Unhugged: The Importance of Mindfully Creating Community
Wednesday, September 5, 2012Tweet
When I was in college, there were several Masses to choose from on Sunday in the main chapel. There was also one Mass at night closer to where the upperclassmen lived that was far more laid-back; students sat on the floor and there was a student band that played high-energy music for the Mass.
One of the defining features of this Mass was how the Sign of Peace was handled. At a typical Mass, you shake the hands of the people around you and say, "Peace be with you." You might hug any friends and family you're with rather than shaking their hand. At this Mass, everyone hugged for the Sign of Peace. It was a big free-for-all of people running around the room, hugging each other.
When I was a freshman, I would sometimes go with a group of girls from my floor to this Mass. My impression was that it was great how everyone just let loose and loved on everyone; I'd gets hugs from my floormates, from Campus Ministry folks I knew, from other friends from different parts of campus. It made me feel part of a close-knit, loving community.
A lot had changed by my last year of college. I was in graduate school and almost all my friends had graduated except my roommate (not Catholic) and my friends in the gay-straight alliance (mostly not Catholic), plus a few friends who lived on the other side of campus whom I rarely saw. I don't remember which Mass I normally went to, but it was one of the ones in the main chapel or at the church right near campus.
For whatever reason, one Sunday I didn't make it to Mass during the day, which meant the only option left was to go to the night Mass. I saw someone I knew from classes on the way in, and so she invited me to come sit on the floor by her and her friends.
At the Sign of Peace, something odd happened. The girl I knew gave me a hug, and then I turned to the people around me. Everyone was hugging each other... and carefully avoiding eye contact with me. There was a hugging storm whirling around me, but I was the eye of the storm, the solitary unknown person that no one knew what to do with.
I understood exactly what had happened. At this particular Mass, it would have been out of the ordinary to stop and shake someone's hand after hugging everyone else. It would have felt oddly formal and distant, not in keeping with the character of the Mass. But a hug is still an intimate thing, something you don't usually share with a complete stranger.

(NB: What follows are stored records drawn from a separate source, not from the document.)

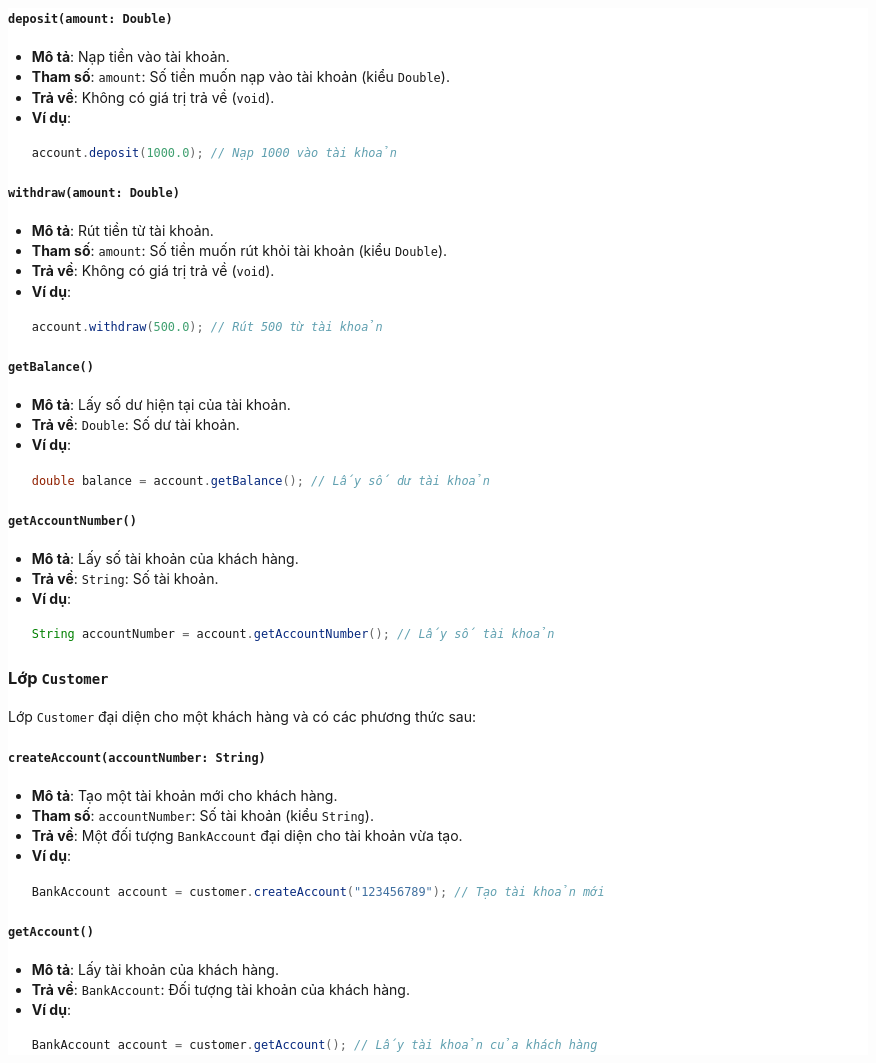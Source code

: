#### **`deposit(amount: Double)`**  
- **Mô tả**: Nạp tiền vào tài khoản.
- **Tham số**: `amount`: Số tiền muốn nạp vào tài khoản (kiểu `Double`).
- **Trả về**: Không có giá trị trả về (`void`).
- **Ví dụ**:
    ```java
    account.deposit(1000.0); // Nạp 1000 vào tài khoản
    ```

#### **`withdraw(amount: Double)`**  
- **Mô tả**: Rút tiền từ tài khoản.
- **Tham số**: `amount`: Số tiền muốn rút khỏi tài khoản (kiểu `Double`).
- **Trả về**: Không có giá trị trả về (`void`).
- **Ví dụ**:
    ```java
    account.withdraw(500.0); // Rút 500 từ tài khoản
    ```

#### **`getBalance()`**  
- **Mô tả**: Lấy số dư hiện tại của tài khoản.
- **Trả về**: `Double`: Số dư tài khoản.
- **Ví dụ**:
    ```java
    double balance = account.getBalance(); // Lấy số dư tài khoản
    ```

#### **`getAccountNumber()`**  
- **Mô tả**: Lấy số tài khoản của khách hàng.
- **Trả về**: `String`: Số tài khoản.
- **Ví dụ**:
    ```java
    String accountNumber = account.getAccountNumber(); // Lấy số tài khoản
    ```

### Lớp `Customer`
Lớp `Customer` đại diện cho một khách hàng và có các phương thức sau:

#### **`createAccount(accountNumber: String)`**  
- **Mô tả**: Tạo một tài khoản mới cho khách hàng.
- **Tham số**: `accountNumber`: Số tài khoản (kiểu `String`).
- **Trả về**: Một đối tượng `BankAccount` đại diện cho tài khoản vừa tạo.
- **Ví dụ**:
    ```java
    BankAccount account = customer.createAccount("123456789"); // Tạo tài khoản mới
    ```

#### **`getAccount()`**  
- **Mô tả**: Lấy tài khoản của khách hàng.
- **Trả về**: `BankAccount`: Đối tượng tài khoản của khách hàng.
- **Ví dụ**:
    ```java
    BankAccount account = customer.getAccount(); // Lấy tài khoản của khách hàng
    ```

So people chose to avoid having to make a decision by just pretending they didn't see me.
I had forgotten about this experience until this week, when the residence hall where we live hosted its weekly Mass. This Mass had the same laid-back attitude of the night Mass at my college, with people coming down from their rooms in their pajama pants, talking and laughing with friends before Mass started.
And at the Sign of Peace, everyone hugged.
Some people here know me. The RAs gave me hugs, as well as a few other students who we'd gotten to know before school started. And Mike did, of course. But the rest of the students in front of and behind me carefully averted their eyes and found other people to share their peace with.
It made me think about the importance of mindfulness in building communities. It seems that the more close-knit and comfortable a group becomes, the harder it is for others to be welcomed into that group unless the group specifically makes an effort to make new people comfortable.
Have you ever been invited to hang out with someone's group of friends and felt a palpable barrier between you and everyone else, made of laughter and inside jokes? But what a difference it makes when someone stops and tells you the backstory before the conversation goes any farther.
When I was in Chicago, I volunteered with an amazing group of people, and one of the things that helped me feel I belonged was that at the first meeting I attended, everyone took the time to ask me questions about myself and learn more about me, and then filled me in on what they were working on and the usual format of their meetings. They did the same when another volunteer joined later on. It was a concrete way of indicating that they wanted new people to feel comfortable and welcome there.
In cases like these, all it may take is any individual being mindful of the need to make someone comfortable. But with larger groups, I think explicit guidance from a leader can be helpful. At this Mass, for instance, people are operating on two different heuristics: (1) Everyone hugs at this Mass and (2) Hugging someone you don't know is socially awkward. What a difference it could make for the priest to say something like, "At this Mass we often share with one another a sign of peace through a hug, but if you don't know someone well enough for that, please extend them a handshake."
The idea of welcoming newcomers is something I've heard come up more than once in connection with churches, and it's something that Catholics, specifically, are not known for doing particularly well. However, I know from visiting friends' churches that sometimes when people are assigned to a "welcome ministry" it can end up feeling a little overbearing and like a sales pitch for joining the church, and that's not exactly what I'm talking about.
I don't want to be sold to or interrogated -- just noticed and acknowledged positively. Sometimes that's just a friendly person turning around to say hello. But if that isn't a part of the culture, it may take a bigger push from leadership -- not so much by assigning specific people to be friendly, but by regularly encouraging people to greet someone they don't know, until a new habit and culture is formed.
There's something wonderful about feeling part of a close community of people. But if you want to leave the door open to new people, it's worth taking the time to think about how to ensure that new people feel welcome and included.
When have you had trouble becoming part of an established group? What do you think would have helped you feel more included?